The Lesson (2015)
Director: Ruth Platt
Starring: Robert Hands, Evan Bendall, Michaela Prchalová, Dolya Gavanski, Tom Cox & Rory Coltart
Released by: Scream Factory
Reviewed by Mike Kenny
Imported from England, The Lesson offers a promisingly taut setup of reprimanded disobedience from first time filmmaker Ruth Platt before shades of familiarity untether its agenda. When disrespectful students Fin (Evan Bendall and Joel (Rory Coltart) push the limits of their rowdy classroom behavior too far, their English teacher Mr. Gale (Robert Hands, Charlotte Gray) vows to educate them at terrifying costs. Kidnapped and bound to a table, Mr. Gales’ unorthodox teaching methods subjects the conscious Fin to a rapid-fire scurry of definition searches met with nails impaled through his bloodied hands should time run out. Waxing intellectual on a variety of topics from Charles Dickens to totalitarianism, Fin’s hallucinations of his deceased mother and a blood splattered Joel assisting his captor clouds his thinking that will be essential to his survival. Developing commendable character development of the troubled youths including Fin’s broken home situation and lust for his older brother’s girlfriend Mia (Michaela Prchalová), The Lesson’s true tour de force belongs to Robert Hands whose motives may be simplistic and monologues occasionally longwinded, demands the viewers strictest attention like a whip-wielding dictator. Achieving moments of genuine suspense, The Lesson ultimately feels all too familiar to the tired torture-horror antics popularized in America over a decade ago with only the witty nuttiness of its antagonist truly separating itself from the pack.

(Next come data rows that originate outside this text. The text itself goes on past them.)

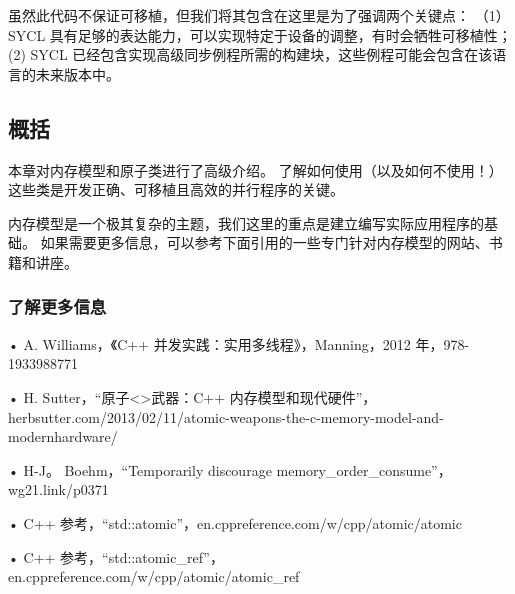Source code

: 虽然此代码不保证可移植，但我们将其包含在这里是为了强调两个关键点：
（1）SYCL 具有足够的表达能力，可以实现特定于设备的调整，有时会牺牲可移植性； 
(2) SYCL 已经包含实现高级同步例程所需的构建块，这些例程可能会包含在该语言的未来版本中。

\subsection{概括}
本章对内存模型和原子类进行了高级介绍。 
了解如何使用（以及如何不使用！）这些类是开发正确、可移植且高效的并行程序的关键。

内存模型是一个极其复杂的主题，我们这里的重点是建立编写实际应用程序的基础。 
如果需要更多信息，可以参考下面引用的一些专门针对内存模型的网站、书籍和讲座。

\subsubsection{了解更多信息}
• A. Williams，《C++ 并发实践：实用多线程》，Manning，2012 年，978-1933988771

• H. Sutter，“原子<>武器：C++ 内存模型和现代硬件”，herbsutter.com/2013/02/11/atomic-weapons-the-c-memory-model-and-modernhardware/

• H-J。 Boehm，“Temporarily discourage memory\_order\_consume”，wg21.link/p0371

• C++ 参考，“std::atomic”，en.cppreference.com/w/cpp/atomic/atomic

• C++ 参考，“std::atomic\_ref”，en.cppreference.com/w/cpp/atomic/atomic\_ref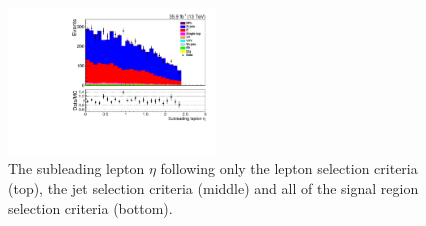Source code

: \begin{figure}[ht]
\includegraphics[width=0.49\textwidth]{figs/background-estimation/plots/unblinded/prompt_mumu_ttbarInc/lep2Eta_NPL_mumu_wMass_mumu.pdf}
\caption{
The subleading lepton $\eta$ following only the lepton selection criteria (top), the jet selection criteria (middle) and all of the signal region selection criteria (bottom).
}
\label{fig:App_SR_lep2Eta}
\end{figure}


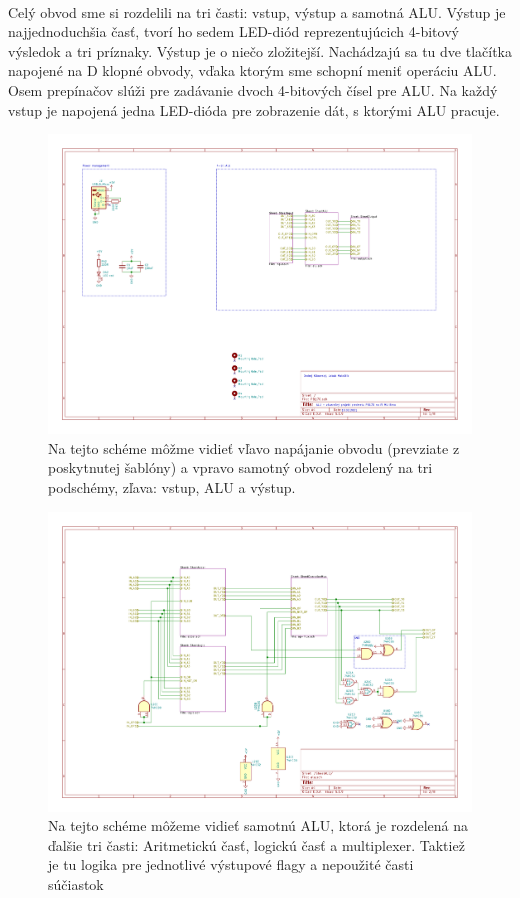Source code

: \documentclass{article}
\begin{document}
    \paragraph{}
    Celý obvod sme si rozdelili na tri časti: vstup, výstup a samotná ALU. Výstup je najjednoduchšia časť, tvorí ho sedem LED-diód reprezentujúcich 4-bitový výsledok a tri príznaky. Výstup je o niečo zložitejší. Nachádzajú sa tu dve tlačítka napojené na D klopné obvody, vďaka ktorým sme schopní meniť operáciu ALU. Osem prepínačov slúži pre zadávanie dvoch 4-bitových čísel pre ALU. Na každý vstup je napojená jedna LED-dióda pre zobrazenie dát, s ktorými ALU pracuje.

    \begin{figure}[h!]
        \centering
        \includegraphics[width=.8\linewidth]{top_sheet.pdf}
        \caption{Na tejto schéme môžme vidieť vľavo napájanie obvodu (prevziate z poskytnutej šablóny) a vpravo samotný obvod rozdelený na tri podschémy, zľava: vstup, ALU a výstup.}
    \end{figure}

    \begin{figure}[h!]
        \centering
        \includegraphics[width=.8\linewidth]{alu_sheet.pdf}
        \caption{Na tejto schéme môžeme vidieť samotnú ALU, ktorá je rozdelená na ďalšie tri časti: Aritmetickú časť, logickú časť a multiplexer. Taktiež je tu logika pre jednotlivé výstupové flagy a nepoužité časti súčiastok}
    \end{figure}
\end{document}
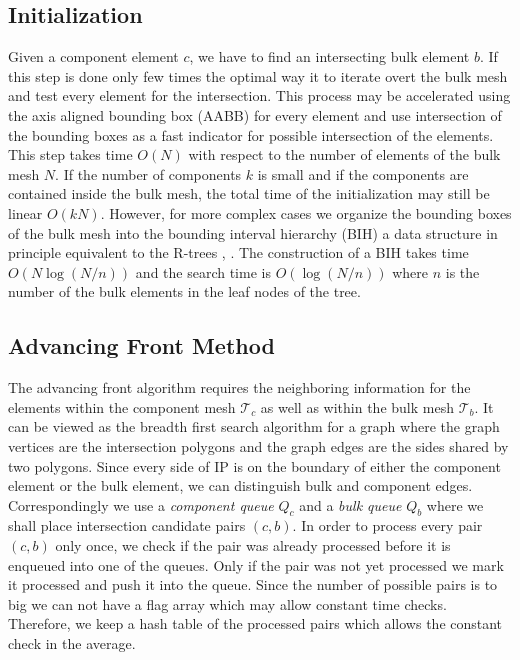 \subsection{Initialization}
\label{sec:initialization}
Given a component element $c$, we have to find an intersecting bulk element $b$.
If this step is done only few times the optimal way it to iterate overt the bulk mesh and test every element for the intersection.
This process may be accelerated using the axis aligned bounding box (AABB) for every element and use intersection of the bounding boxes
as a fast indicator for possible intersection of the elements. This step takes time $O(N)$ with respect to the number of elements of the bulk mesh $N$.
If the number of components $k$ is small and if the components are contained inside the bulk mesh, the total time of the initialization 
may still be linear $O(kN)$. However, for more complex cases we organize the bounding boxes of the bulk mesh into the bounding interval
hierarchy (BIH) \cite{wachter_instant_2006} a data structure in principle equivalent 
to the R-trees \cite{guttman_r_trees_1984}, \cite{nam_comparative_2004}. The construction of a BIH takes time $O(N\log(N/n))$ 
and the search time is $O(\log(N/n))$ where $n$ is the number of the bulk elements in the leaf nodes of the tree.
 
\subsection{Advancing Front Method}
\label{sec:front}
The advancing front algorithm requires the neighboring information for the elements within the component mesh $\mathcal T_c$ 
as well as within the bulk mesh $\mathcal T_b$. It can be viewed as the breadth first search algorithm for a graph where the graph vertices are 
the intersection polygons and the graph edges are the sides shared by two polygons. Since every side of IP is on the boundary of either 
the component element or the bulk element, we can distinguish bulk and component edges. 
Correspondingly we use a \emph{component queue} $Q_c$ and a \emph{bulk queue} $Q_b$ where we shall place intersection candidate pairs $(c,b)$.
In order to process every pair $(c,b)$ only once, we check if the pair was already processed before it is enqueued into one of the queues.
Only if the pair was not yet processed we mark it processed and push it into the queue. Since the number of possible pairs is to big we can not have a flag array
which may allow constant time checks. Therefore, we keep a hash table of the processed pairs which allows the constant check in the average.

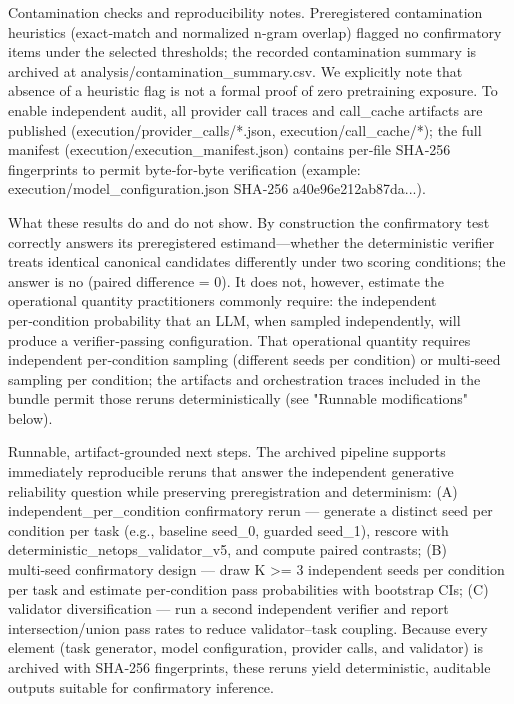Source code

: \documentclass[conference]{IEEEtran}
\begin{document}
Contamination checks and reproducibility notes. Preregistered contamination heuristics (exact‑match and normalized n‑gram overlap) flagged no confirmatory items under the selected thresholds; the recorded contamination summary is archived at analysis/contamination\_summary.csv. We explicitly note that absence of a heuristic flag is not a formal proof of zero pretraining exposure. To enable independent audit, all provider call traces and call\_cache artifacts are published (execution/provider\_calls/*.json, execution/call\_cache/*); the full manifest (execution/execution\_manifest.json) contains per‑file SHA‑256 fingerprints to permit byte‑for‑byte verification (example: execution/model\_configuration.json SHA‑256 a40e96e212ab87da...).

What these results do and do not show. By construction the confirmatory test correctly answers its preregistered estimand---whether the deterministic verifier treats identical canonical candidates differently under two scoring conditions; the answer is no (paired difference = 0). It does not, however, estimate the operational quantity practitioners commonly require: the independent per‑condition probability that an LLM, when sampled independently, will produce a verifier‑passing configuration. That operational quantity requires independent per‑condition sampling (different seeds per condition) or multi‑seed sampling per condition; the artifacts and orchestration traces included in the bundle permit those reruns deterministically (see "Runnable modifications" below).

Runnable, artifact‑grounded next steps. The archived pipeline supports immediately reproducible reruns that answer the independent generative reliability question while preserving preregistration and determinism: (A) independent\_per\_condition confirmatory rerun --- generate a distinct seed per condition per task (e.g., baseline seed\_0, guarded seed\_1), rescore with deterministic\_netops\_validator\_v5, and compute paired contrasts; (B) multi‑seed confirmatory design --- draw K >= 3 independent seeds per condition per task and estimate per‑condition pass probabilities with bootstrap CIs; (C) validator diversification --- run a second independent verifier and report intersection/union pass rates to reduce validator--task coupling. Because every element (task generator, model configuration, provider calls, and validator) is archived with SHA‑256 fingerprints, these reruns yield deterministic, auditable outputs suitable for confirmatory inference.
\end{document}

Scream Factory presents The Lesson with a 1080p transfer, preserving its 1.78:1 aspect ratio. Shot digitally, skin tones are immaculately handled while, tight shots exposing sweat beads, dripping blood and Mr. Gale’s fogged eyeglasses are all sharply detailed. Although flashbacks presented in black and white are relayed with an expected deepness, instances of digital artifacts creep their way into several sequences that while not deal-breaking, surely make their presence known. Equipped with a DTS-HD Master Audio 5.1 mix that prioritizes dialogue (with the optional English subtitles coming in handy for some of the actors’ thicker accents), the agonizing screams of the film’s victims to the quieter ambiance at Fin’s home and surrounding neighborhood streets demonstrate the effective ranges of the track. In addition, an optional DTS-HD Master Audio 2.0 mix is also included. Virtually nonexistent, the film’s Trailer (1:38) serves as the sole on-disc special feature while, a Reversible Cover Art is also provided. Not quite the arthouse shocker it’s hailed as, The Lesson demonstrates the encouraging chops of its maker while, its delivery of imprisoned hooligans subjected to torturous enlightenment grows faint quickly and stands as a reminder of a recycled genre already beaten to death. Worthy of commendation for Hands’ performance and well-handled development of its youthful characters, The Lesson doesn’t teach anything new but, makes a strong case for respecting educators who are dying to inspire young minds.